Monitoring job throughput with benchmark jobs

You can configure a benchmark job to measure job throughput in your cluster. A benchmark job is any job that you configure to submit to the LSF cluster at a specific interval. You can graphically view time values for the job such as communication times between RTM and LSF, how long it took to start a job, over time.

Configure a benchmark job to monitor job throughput

About this task

You can configure benchmark jobs to measure job throughput in your cluster. These jobs are submitted by RTM to LSF at the configured interval.
Important: In order for benchmark jobs to be submitted to LSF, RTM and LSF need to be in a uniform user namespace.

Procedure

  1. Select Console > Clusters > Benchmark Jobs and click the + button.
  2. Select values for your benchmark job and make sure that your benchmark job is enabled.
    Note:

    You can add users to the User Name drop-down list by editing the file RTM_TOP/cacti/plugins/benchmark/user-whitelist.txt.

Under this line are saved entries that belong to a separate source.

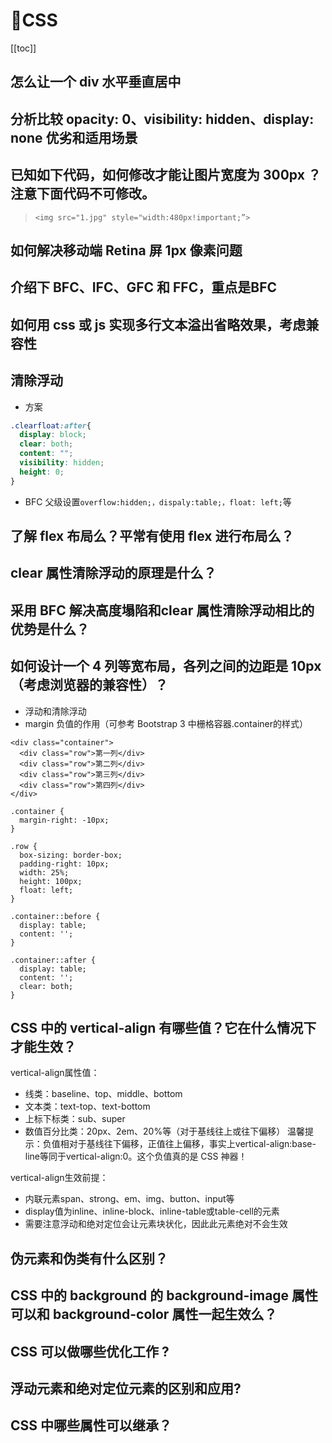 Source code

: # :thinking:CSS

[[toc]]

## 怎么让一个 div 水平垂直居中

## 分析比较 opacity: 0、visibility: hidden、display: none 优劣和适用场景

## 已知如下代码，如何修改才能让图片宽度为 300px ？注意下面代码不可修改。
>`<img src="1.jpg" style="width:480px!important;”>`

## 如何解决移动端 Retina 屏 1px 像素问题

## 介绍下 BFC、IFC、GFC 和 FFC，重点是BFC

## 如何用 css 或 js 实现多行文本溢出省略效果，考虑兼容性

## 清除浮动
* 方案
```css
.clearfloat:after{
  display: block;
  clear: both;
  content: "";
  visibility: hidden;
  height: 0;
} 
```
* BFC
父级设置`overflow:hidden;，dispaly:table;，float: left;`等

## 了解 flex 布局么？平常有使用 flex 进行布局么？

## clear 属性清除浮动的原理是什么？

## 采用 BFC 解决高度塌陷和clear 属性清除浮动相比的优势是什么？

## 如何设计一个 4 列等宽布局，各列之间的边距是 10px（考虑浏览器的兼容性）？
* 浮动和清除浮动
* margin 负值的作用（可参考 Bootstrap 3 中栅格容器.container的样式）
```
<div class="container">
  <div class="row">第一列</div>
  <div class="row">第二列</div>
  <div class="row">第三列</div>
  <div class="row">第四列</div>
</div>

.container {
  margin-right: -10px;
}

.row {
  box-sizing: border-box;
  padding-right: 10px;
  width: 25%;
  height: 100px;
  float: left;
}

.container::before {
  display: table;
  content: '';
}

.container::after {
  display: table;
  content: '';
  clear: both;
}
```

## CSS 中的 vertical-align 有哪些值？它在什么情况下才能生效？

vertical-align属性值：
* 线类：baseline、top、middle、bottom
* 文本类：text-top、text-bottom
* 上标下标类：sub、super
* 数值百分比类：20px、2em、20%等（对于基线往上或往下偏移）
温馨提示：负值相对于基线往下偏移，正值往上偏移，事实上vertical-align:base-line等同于vertical-align:0。这个负值真的是 CSS 神器！

vertical-align生效前提：
* 内联元素span、strong、em、img、button、input等
* display值为inline、inline-block、inline-table或table-cell的元素
* 需要注意浮动和绝对定位会让元素块状化，因此此元素绝对不会生效

## 伪元素和伪类有什么区别？

## CSS 中的 background 的 background-image 属性可以和 background-color 属性一起生效么？

## CSS 可以做哪些优化工作 ?

## 浮动元素和绝对定位元素的区别和应用?

## CSS 中哪些属性可以继承？


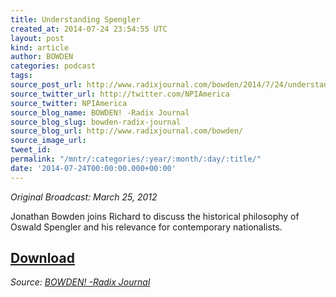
 ```yaml
---
title: Understanding Spengler
created_at: 2014-07-24 23:54:55 UTC
layout: post
kind: article
author: BOWDEN
categories: podcast
tags: 
source_post_url: http://www.radixjournal.com/bowden/2014/7/24/understanding-spengler
source_twitter_url: http://twitter.com/NPIAmerica
source_twitter: NPIAmerica
source_blog_name: BOWDEN! -Radix Journal
source_blog_slug: bowden-radix-journal
source_blog_url: http://www.radixjournal.com/bowden/
source_image_url: 
tweet_id: 
permalink: "/mntr/:categories/:year/:month/:day/:title/"
date: '2014-07-24T00:00:00.000+00:00'
---
```

<p><em>Original Broadcast: March 25, 2012</em></p>

<p>Jonathan Bowden joins Richard to discuss the historical philosophy of Oswald Spengler and his relevance for contemporary nationalists.</p>



<h2><a href="https://soundcloud.com/radixjournal/understanding-spengler">Download</a></h2><div class="">
    <i>Source: <a href="http://www.radixjournal.com/bowden/">BOWDEN! -Radix Journal</a></i>
</div>

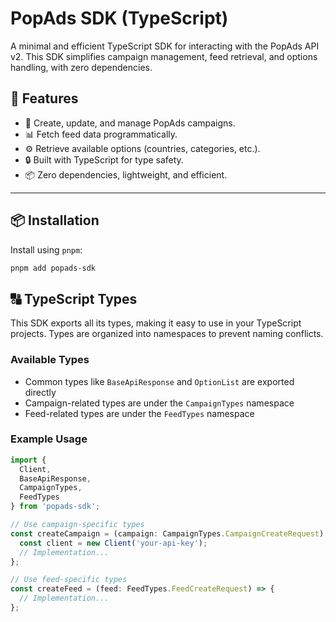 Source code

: # PopAds SDK (TypeScript)
A minimal and efficient TypeScript SDK for interacting with the PopAds API v2. This SDK simplifies campaign management, feed retrieval, and options handling, with zero dependencies.

## 🚀 Features
- 📌 Create, update, and manage PopAds campaigns.
- 📊 Fetch feed data programmatically.
- ⚙️ Retrieve available options (countries, categories, etc.).
- 🔒 Built with TypeScript for type safety.
- 📦 Zero dependencies, lightweight, and efficient.

---

## 📦 Installation
Install using `pnpm`:

```sh
pnpm add popads-sdk
```

## 🔠 TypeScript Types
This SDK exports all its types, making it easy to use in your TypeScript projects. Types are organized into namespaces to prevent naming conflicts.

### Available Types
- Common types like `BaseApiResponse` and `OptionList` are exported directly
- Campaign-related types are under the `CampaignTypes` namespace  
- Feed-related types are under the `FeedTypes` namespace

### Example Usage

```typescript
import { 
  Client, 
  BaseApiResponse, 
  CampaignTypes, 
  FeedTypes 
} from 'popads-sdk';

// Use campaign-specific types
const createCampaign = (campaign: CampaignTypes.CampaignCreateRequest) => {
  const client = new Client('your-api-key');
  // Implementation...
};

// Use feed-specific types
const createFeed = (feed: FeedTypes.FeedCreateRequest) => {
  // Implementation...
};
```
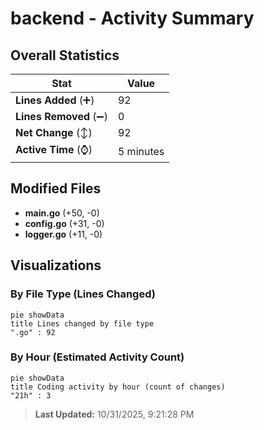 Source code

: # backend - Activity Summary 

## Overall Statistics

| Stat                   | Value                                                             |
| ---------------------- | ----------------------------------------------------------------- |
| **Lines Added** (➕)   | 92                                          |
| **Lines Removed** (➖) | 0                                        |
| **Net Change** (↕)    | 92                |
| **Active Time** (⌚)   | 5 minutes |


## Modified Files
- **main.go** (+50, -0)
- **config.go** (+31, -0)
- **logger.go** (+11, -0)

## Visualizations

### By File Type (Lines Changed)

```mermaid
pie showData
title Lines changed by file type
".go" : 92
```

### By Hour (Estimated Activity Count)

```mermaid
pie showData
title Coding activity by hour (count of changes)
"21h" : 3
```


> **Last Updated:** 10/31/2025, 9:21:28 PM
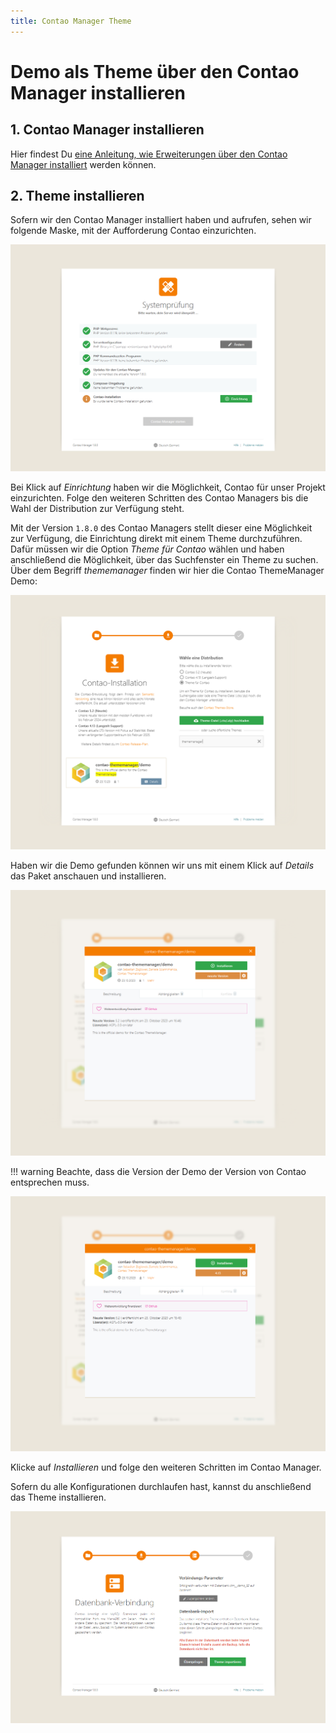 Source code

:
 ```yaml
---
title: Contao Manager Theme
---
```


# Demo als Theme über den Contao Manager installieren

## 1. Contao Manager installieren
Hier findest Du [eine Anleitung, wie Erweiterungen über den Contao Manager installiert](https://docs.contao.org/manual/de/installation/erweiterungen-installieren/) werden können.

## 2. Theme installieren
Sofern wir den Contao Manager installiert haben und aufrufen, sehen wir folgende Maske, mit der Aufforderung Contao einzurichten.

![product-installer.png](../../../assets/contao-manager/theme-setup.png)

Bei Klick auf _Einrichtung_ haben wir die Möglichkeit, Contao für unser Projekt einzurichten. Folge den weiteren Schritten des Contao Managers bis die Wahl der Distribution zur Verfügung steht.

Mit der Version `1.8.0` des Contao Managers stellt dieser eine Möglichkeit zur Verfügung, die Einrichtung direkt mit einem Theme durchzuführen.
Dafür müssen wir die Option _Theme für Contao_ wählen und haben anschließend die Möglichkeit, über das Suchfenster ein Theme zu suchen. Über dem Begriff _thememanager_ finden wir hier die Contao ThemeManager Demo:

![product-installer.png](../../../assets/contao-manager/theme-theme.png)

Haben wir die Demo gefunden können wir uns mit einem Klick auf _Details_ das Paket anschauen und installieren. 

![product-installer.png](../../../assets/contao-manager/theme-current-version.png)

!!! warning 
    Beachte, dass die Version der Demo der Version von Contao entsprechen muss. 

![product-installer.png](../../../assets/contao-manager/theme-fixed-version.png)

Klicke auf _Installieren_ und folge den weiteren Schritten im Contao Manager.

Sofern du alle Konfigurationen durchlaufen hast, kannst du anschließend das Theme installieren.

![product-installer.png](../../../assets/contao-manager/theme-install.png)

You must be logged in as root to edit this file.

    You can add commands to the Command for the Job Submission drop-down list by editing the file RTM_TOP/cacti/plugins/benchmark/cmd-whitelist.txt. You must be logged in as root to edit this file.

  3. Click Create.
  4. After your benchmark job has run, you can see its job information. Click the graph icon in the Actions column to view job information graphically.

Using the Benchmark Stats graph to analyze benchmark results

After your benchmark job has run, you can access a graphical view of the results by selecting Console > Clusters > Benchmark Jobs and clicking the Graph icon in the Actions column.

When the Benchmark Stats graph is displayed, click inside the graph to show daily, weekly, monthly, and yearly averages for the benchmark job.

The time values displayed for a benchmark job can indicate how fast your cluster is processing jobs that are sent by clients and can highlight issues in your cluster.

The following table illustrates the time values used for the calculations of durations that are displayed in the graph.

Time Duration Displayed on Graph Description Use the value to identify
Submit Time

The average time that it took for the job to be submitted from RTM to LSF.

The value is calculated as an average for all jobs in the time period:

LSF Submit Time - RTM Submit Time to LSF

The time stamps that are used for the calculation are:

  • LSF Submit Time: the date and time LSF recorded as the Submit Time.
  • RTM Submit Time to LSF: the date and time RTM submitted the job to LSF.
Communication duration from a client to LSF for job submission.
Seen Time

The average time that it took for the job from submission from RTM until the job was recognized as submitted by RTM.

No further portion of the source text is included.